CRM Core provides support for identifying duplicate contacts through CRM Core Match. It is designed to allow administrators to control the logical rules through which the system decides whether or not a contact already exists, and pass back consistent information other modules can use to control how records are handled.
Matching Engines and CRM Core Match
CRM Core Match is designed to allow administrators to configure logical matching rules for each contact type in the system. CRM Core Match does not actually do the matching itself; what it does do is process contact information in an orderly way through one or more matching engines.
Matching engines are what actually identify the contacts. CRM Core ships with a module called CRM Core Default Matching Engine, which provides a basic matching engine that is appropriate for most Drupal installations. With it, you can identify duplicate contacts based on the contents of fields in the contact record, by assigning weights to each field and comparing them to a threshold score that indicates when a contact is a match.
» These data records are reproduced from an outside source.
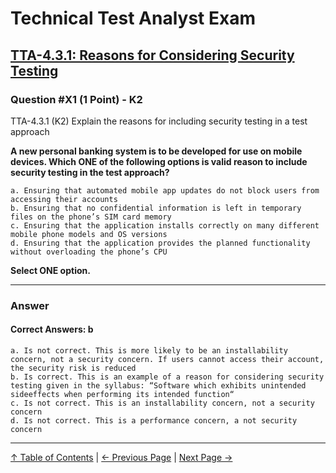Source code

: # Technical Test Analyst Exam

## [TTA-4.3.1: Reasons for Considering Security Testing](../4-quality-characteristics-for-technical-testing/4.3-security-testing.md#431-reasons-for-considering-security-testing)

### Question #X1 (1 Point) - K2

TTA-4.3.1 (K2) Explain the reasons for including security testing in a test approach

**A new personal banking system is to be developed for use on mobile devices. Which ONE of the following options is valid reason to include security testing in the test approach?**

    a. Ensuring that automated mobile app updates do not block users from accessing their accounts
    b. Ensuring that no confidential information is left in temporary files on the phone’s SIM card memory
    c. Ensuring that the application installs correctly on many different mobile phone models and OS versions
    d. Ensuring that the application provides the planned functionality without overloading the phone’s CPU

**Select ONE option.**

---

### Answer

#### Correct Answers: b

    a. Is not correct. This is more likely to be an installability concern, not a security concern. If users cannot access their account, the security risk is reduced
    b. Is correct. This is an example of a reason for considering security testing given in the syllabus: “Software which exhibits unintended sideeffects when performing its intended function“
    c. Is not correct. This is an installability concern, not a security concern
    d. Is not correct. This is a performance concern, a not security concern

---

[↑ Table of Contents](../../README.md#table-of-contents) | [← Previous Page](../sample-exam–questions/question-45.md) | [Next Page →](question-2.md)
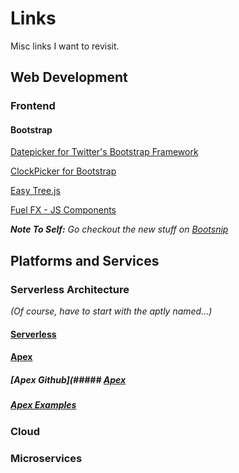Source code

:# Links
Misc links I want to revisit.

## Web Development

### Frontend

#### Bootstrap

[Datepicker for Twitter's Bootstrap Framework](http://www.eyecon.ro/bootstrap-datepicker/)

[ClockPicker for Bootstrap](http://weareoutman.github.io/clockpicker/)

[Easy Tree.js](https://github.com/zgs225/easy-tree)

[Fuel FX - JS Components](http://getfuelux.com/index.html)

*__Note To Self:__ Go checkout the new stuff on [Bootsnip](https://bootsnipp.com/)*    
    
      
## Platforms and Services

### Serverless Architecture

_(Of course, have to start with the aptly named...)_   
   
   
#### [Serverless](https://serverless.com/getting-started/)

#### [Apex](http://apex.run/)
##### [Apex Github](##### [Apex](https://github.com/apex/apex)
##### [Apex Examples](https://github.com/apex/apex/tree/master/_examples)


### Cloud

### Microservices
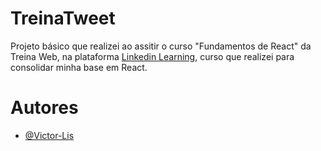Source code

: # TreinaTweet

Projeto básico que realizei ao assitir o curso "Fundamentos de React" da Treina Web, na plataforma [Linkedin Learning](https://www.linkedin.com/learning-login/share?forceAccount=false&redirect=https%3A%2F%2Fwww.linkedin.com%2Flearning%2Ffundamentos-de-react%3Ftrk%3Dshare_ent_url%26shareId%3DixPVFBEqT6a7lNO4nbr3KA%253D%253D), curso que realizei para consolidar minha base em React.

# Autores
- [@Victor-Lis](https://www.linkedin.com/in/victor-lis-bronzo)
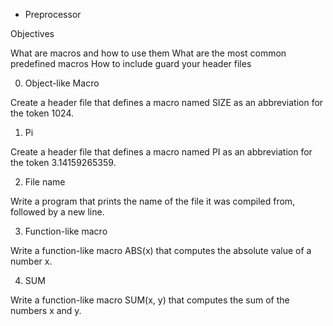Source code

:  - Preprocessor

 Objectives

 What are macros and how to use them
 What are the most common predefined macros
 How to include guard your header files

 0. Object-like Macro

 Create a header file that defines a macro named SIZE as an abbreviation for the token 1024.

 1. Pi 

 Create a header file that defines a macro named PI as an abbreviation for the token 3.14159265359.

 2. File name

 Write a program that prints the name of the file it was compiled from, followed by a new line.

 3. Function-like macro 

 Write a function-like macro ABS(x) that computes the absolute value of a number x.

 4. SUM

 Write a function-like macro SUM(x, y) that computes the sum of the numbers x and y.
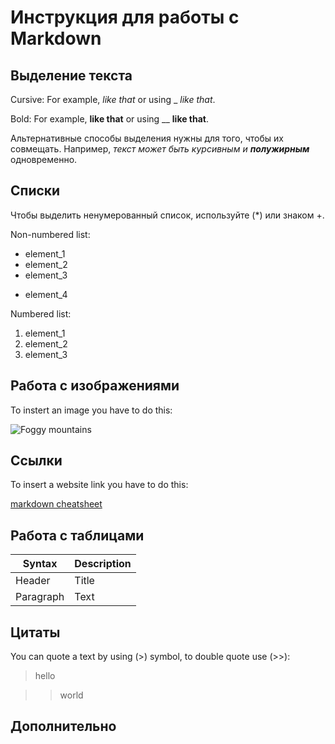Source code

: # Инструкция для работы с Markdown

## Выделение текста

Cursive: For example, *like that* or using _ _like that_.

Bold: For example, **like that** or using __ __like that__.

Альтернативные способы выделения нужны для того, чтобы их совмещать. Например, _текст может быть курсивным и **полужирным**_ одновременно.

## Списки

Чтобы выделить ненумерованный список, используйте (*) или знаком +.

Non-numbered list:
* element_1
* element_2
* element_3
+ element_4

Numbered list:
1. element_1
2. element_2
3. element_3

## Работа с изображениями

To instert an image you have to do this:

![Foggy mountains](image_1.jpg)

## Ссылки

To insert a website link you have to do this:

[markdown cheatsheet](https://www.markdownguide.org/cheat-sheet/)

## Работа с таблицами

| Syntax | Description |
| ----------- | ----------- |
| Header | Title |
| Paragraph | Text |

## Цитаты

You can quote a text by using (>) symbol, to double quote use (>>):

> hello

>>world

## Дополнительно

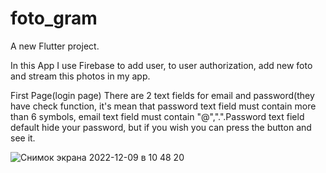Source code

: # foto_gram

A new Flutter project.

In this App I use Firebase to add user, to user authorization, add new foto and stream this photos in my app.

First Page(login page) 
There are 2 text fields for email and password(they have check function, it's mean that  password text field must contain more than 6 symbols, email text field must contain "@",".".Password text field default hide your password, but if you wish you can press the button and see it.

![Снимок экрана 2022-12-09 в 10 48 20](https://user-images.githubusercontent.com/32870399/206670926-8a342581-3961-47dc-a118-1a14ec096727.png)
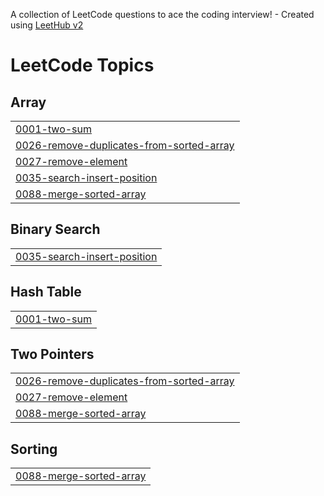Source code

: A collection of LeetCode questions to ace the coding interview! - Created using [LeetHub v2](https://github.com/arunbhardwaj/LeetHub-2.0)
<!---LeetCode Topics Start-->
# LeetCode Topics
## Array
|  |
| ------- |
| [0001-two-sum](https://github.com/cookiepingyen/LeeCode_Practice/tree/master/0001-two-sum) |
| [0026-remove-duplicates-from-sorted-array](https://github.com/cookiepingyen/LeeCode_Practice/tree/master/0026-remove-duplicates-from-sorted-array) |
| [0027-remove-element](https://github.com/cookiepingyen/LeeCode_Practice/tree/master/0027-remove-element) |
| [0035-search-insert-position](https://github.com/cookiepingyen/LeeCode_Practice/tree/master/0035-search-insert-position) |
| [0088-merge-sorted-array](https://github.com/cookiepingyen/LeeCode_Practice/tree/master/0088-merge-sorted-array) |
## Binary Search
|  |
| ------- |
| [0035-search-insert-position](https://github.com/cookiepingyen/LeeCode_Practice/tree/master/0035-search-insert-position) |
## Hash Table
|  |
| ------- |
| [0001-two-sum](https://github.com/cookiepingyen/LeeCode_Practice/tree/master/0001-two-sum) |
## Two Pointers
|  |
| ------- |
| [0026-remove-duplicates-from-sorted-array](https://github.com/cookiepingyen/LeeCode_Practice/tree/master/0026-remove-duplicates-from-sorted-array) |
| [0027-remove-element](https://github.com/cookiepingyen/LeeCode_Practice/tree/master/0027-remove-element) |
| [0088-merge-sorted-array](https://github.com/cookiepingyen/LeeCode_Practice/tree/master/0088-merge-sorted-array) |
## Sorting
|  |
| ------- |
| [0088-merge-sorted-array](https://github.com/cookiepingyen/LeeCode_Practice/tree/master/0088-merge-sorted-array) |
<!---LeetCode Topics End-->
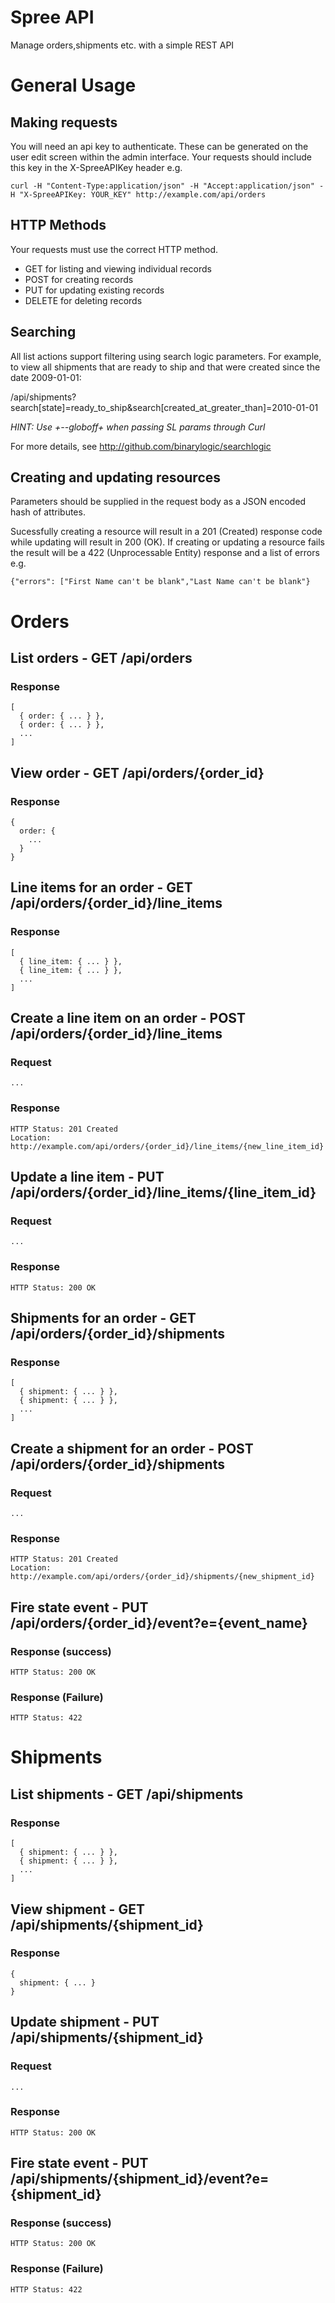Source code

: Spree API
=========
Manage orders,shipments etc. with a simple REST API


General Usage
=============

## Making requests

You will need an api key to authenticate. These can be generated on the user edit screen within the admin interface.
Your requests should include this key in the X-SpreeAPIKey header e.g.

    curl -H "Content-Type:application/json" -H "Accept:application/json" -H "X-SpreeAPIKey: YOUR_KEY" http://example.com/api/orders

## HTTP Methods

Your requests must use the correct HTTP method.

* GET for listing and viewing individual records
* POST for creating records
* PUT for updating existing records
* DELETE for deleting records

## Searching

All list actions support filtering using search logic parameters. 
For example, to view all shipments that are ready to ship and that were created since the date 2009-01-01:

/api/shipments?search[state]=ready_to_ship&search[created_at_greater_than]=2010-01-01

_HINT: Use +--globoff+ when passing SL params through Curl_

For more details, see http://github.com/binarylogic/searchlogic

## Creating and updating resources

Parameters should be supplied in the request body as a JSON encoded hash of attributes.

Sucessfully creating a resource will result in a 201 (Created) response code while updating will result in 200 (OK).
If creating or updating a resource fails the result will be a 422 (Unprocessable Entity) response and a list of errors e.g.

    {"errors": ["First Name can't be blank","Last Name can't be blank"}



Orders
======

## List orders - GET /api/orders

### Response

    [
      { order: { ... } },
      { order: { ... } },
      ...
    ]


## View order - GET /api/orders/{order_id}

### Response

    {
      order: {
        ...
      }
    }

## Line items for an order - GET /api/orders/{order_id}/line_items

### Response

    [
      { line_item: { ... } },
      { line_item: { ... } },
      ...
    ]


## Create a line item on an order - POST /api/orders/{order_id}/line_items

### Request

    ...

### Response

    HTTP Status: 201 Created
    Location: http://example.com/api/orders/{order_id}/line_items/{new_line_item_id}

## Update a line item - PUT /api/orders/{order_id}/line_items/{line_item_id}

### Request

    ...

### Response

    HTTP Status: 200 OK

## Shipments for an order - GET /api/orders/{order_id}/shipments

### Response

    [
      { shipment: { ... } },
      { shipment: { ... } },
      ...
    ]

## Create a shipment for an order - POST /api/orders/{order_id}/shipments

### Request

    ...

### Response

    HTTP Status: 201 Created
    Location: http://example.com/api/orders/{order_id}/shipments/{new_shipment_id}

## Fire state event - PUT /api/orders/{order_id}/event?e={event_name}

### Response (success)

    HTTP Status: 200 OK

### Response (Failure)

    HTTP Status: 422


Shipments
=========

## List shipments - GET /api/shipments

### Response

    [
      { shipment: { ... } },
      { shipment: { ... } },
      ...
    ]

## View shipment - GET /api/shipments/{shipment_id}

### Response

    {
      shipment: { ... }
    }

## Update shipment - PUT /api/shipments/{shipment_id}

### Request

    ...

### Response

    HTTP Status: 200 OK

## Fire state event - PUT /api/shipments/{shipment_id}/event?e={shipment_id}

### Response (success)

    HTTP Status: 200 OK

### Response (Failure)

    HTTP Status: 422


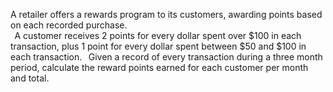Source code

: A retailer offers a rewards program to its customers, awarding points based on each recorded purchase.  
  A customer receives 2 points for every dollar spent over $100 in each transaction, plus 1 point for every dollar spent between $50 and $100 in each transaction.   
Given a record of every transaction during a three month period, calculate the reward points earned for each customer per month and total. 
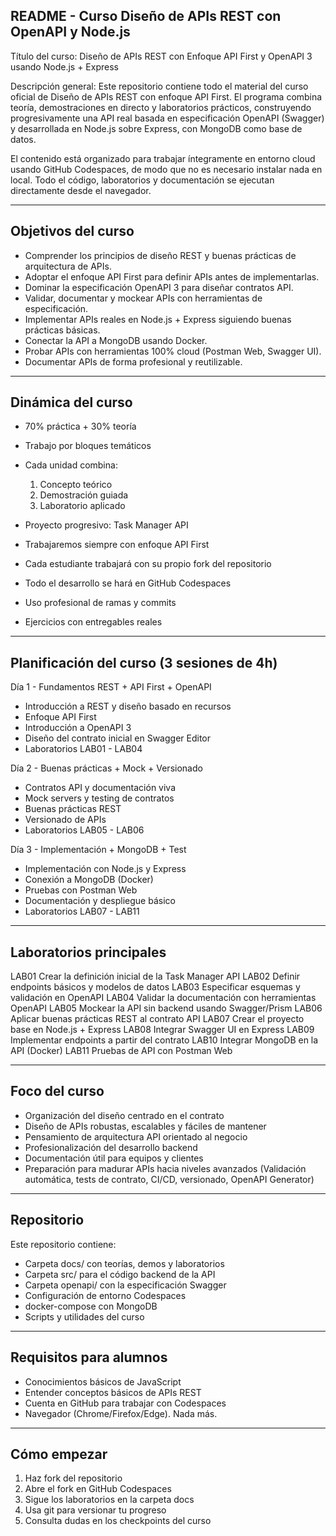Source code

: ## README - Curso Diseño de APIs REST con OpenAPI y Node.js

Título del curso:
Diseño de APIs REST con Enfoque API First y OpenAPI 3 usando Node.js + Express

Descripción general:
Este repositorio contiene todo el material del curso oficial de Diseño de APIs REST con enfoque API First. El programa combina teoría, demostraciones en directo y laboratorios prácticos, construyendo progresivamente una API real basada en especificación OpenAPI (Swagger) y desarrollada en Node.js sobre Express, con MongoDB como base de datos.

El contenido está organizado para trabajar íntegramente en entorno cloud usando GitHub Codespaces, de modo que no es necesario instalar nada en local. Todo el código, laboratorios y documentación se ejecutan directamente desde el navegador.

---

## Objetivos del curso

* Comprender los principios de diseño REST y buenas prácticas de arquitectura de APIs.
* Adoptar el enfoque API First para definir APIs antes de implementarlas.
* Dominar la especificación OpenAPI 3 para diseñar contratos API.
* Validar, documentar y mockear APIs con herramientas de especificación.
* Implementar APIs reales en Node.js + Express siguiendo buenas prácticas básicas.
* Conectar la API a MongoDB usando Docker.
* Probar APIs con herramientas 100% cloud (Postman Web, Swagger UI).
* Documentar APIs de forma profesional y reutilizable.

---

## Dinámica del curso

* 70% práctica + 30% teoría
* Trabajo por bloques temáticos
* Cada unidad combina:

  1. Concepto teórico
  2. Demostración guiada
  3. Laboratorio aplicado
* Proyecto progresivo: Task Manager API
* Trabajaremos siempre con enfoque API First
* Cada estudiante trabajará con su propio fork del repositorio
* Todo el desarrollo se hará en GitHub Codespaces
* Uso profesional de ramas y commits
* Ejercicios con entregables reales

---

## Planificación del curso (3 sesiones de 4h)

Día 1 - Fundamentos REST + API First + OpenAPI

* Introducción a REST y diseño basado en recursos
* Enfoque API First
* Introducción a OpenAPI 3
* Diseño del contrato inicial en Swagger Editor
* Laboratorios LAB01 - LAB04

Día 2 - Buenas prácticas + Mock + Versionado

* Contratos API y documentación viva
* Mock servers y testing de contratos
* Buenas prácticas REST
* Versionado de APIs
* Laboratorios LAB05 - LAB06

Día 3 - Implementación + MongoDB + Test

* Implementación con Node.js y Express
* Conexión a MongoDB (Docker)
* Pruebas con Postman Web
* Documentación y despliegue básico
* Laboratorios LAB07 - LAB11

---

## Laboratorios principales

LAB01  Crear la definición inicial de la Task Manager API
LAB02  Definir endpoints básicos y modelos de datos
LAB03  Especificar esquemas y validación en OpenAPI
LAB04  Validar la documentación con herramientas OpenAPI
LAB05  Mockear la API sin backend usando Swagger/Prism
LAB06  Aplicar buenas prácticas REST al contrato API
LAB07  Crear el proyecto base en Node.js + Express
LAB08  Integrar Swagger UI en Express
LAB09  Implementar endpoints a partir del contrato
LAB10  Integrar MongoDB en la API (Docker)
LAB11  Pruebas de API con Postman Web

---

## Foco del curso

* Organización del diseño centrado en el contrato
* Diseño de APIs robustas, escalables y fáciles de mantener
* Pensamiento de arquitectura API orientado al negocio
* Profesionalización del desarrollo backend
* Documentación útil para equipos y clientes
* Preparación para madurar APIs hacia niveles avanzados
  (Validación automática, tests de contrato, CI/CD, versionado, OpenAPI Generator)

---

## Repositorio

Este repositorio contiene:

* Carpeta docs/ con teorías, demos y laboratorios
* Carpeta src/ para el código backend de la API
* Carpeta openapi/ con la especificación Swagger
* Configuración de entorno Codespaces
* docker-compose con MongoDB
* Scripts y utilidades del curso

---

## Requisitos para alumnos

* Conocimientos básicos de JavaScript
* Entender conceptos básicos de APIs REST
* Cuenta en GitHub para trabajar con Codespaces
* Navegador (Chrome/Firefox/Edge). Nada más.

---

## Cómo empezar

1. Haz fork del repositorio
2. Abre el fork en GitHub Codespaces
3. Sigue los laboratorios en la carpeta docs
4. Usa git para versionar tu progreso
5. Consulta dudas en los checkpoints del curso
CRM Core does not presume simple field based matching is the only way you might need to identify potential duplicates in a system. Like we said, CRM Core Match is capable of handling multiple matching engines. You don't have to use the Default Matching Engine, you can write something that handles contacts exactly the way you want.
There is complete documentation on how to create your own matching engine in the developer documentation for CRM Core.
Configuring CRM Core Match
Here are the steps you would take to configure matching rules for contacts using CRM Core Match and CRM Core Default Matching Engine.
- Ensure that CRM Core Match and CRM Core Default Matching Engine are enabled on the modules page for your Drupal website.
- The screen for administering matching engines is available at Administration > Configuration > CRM Core > Matching Engines. Alternately, you can access this link by just going to admin/config/crm-core/match.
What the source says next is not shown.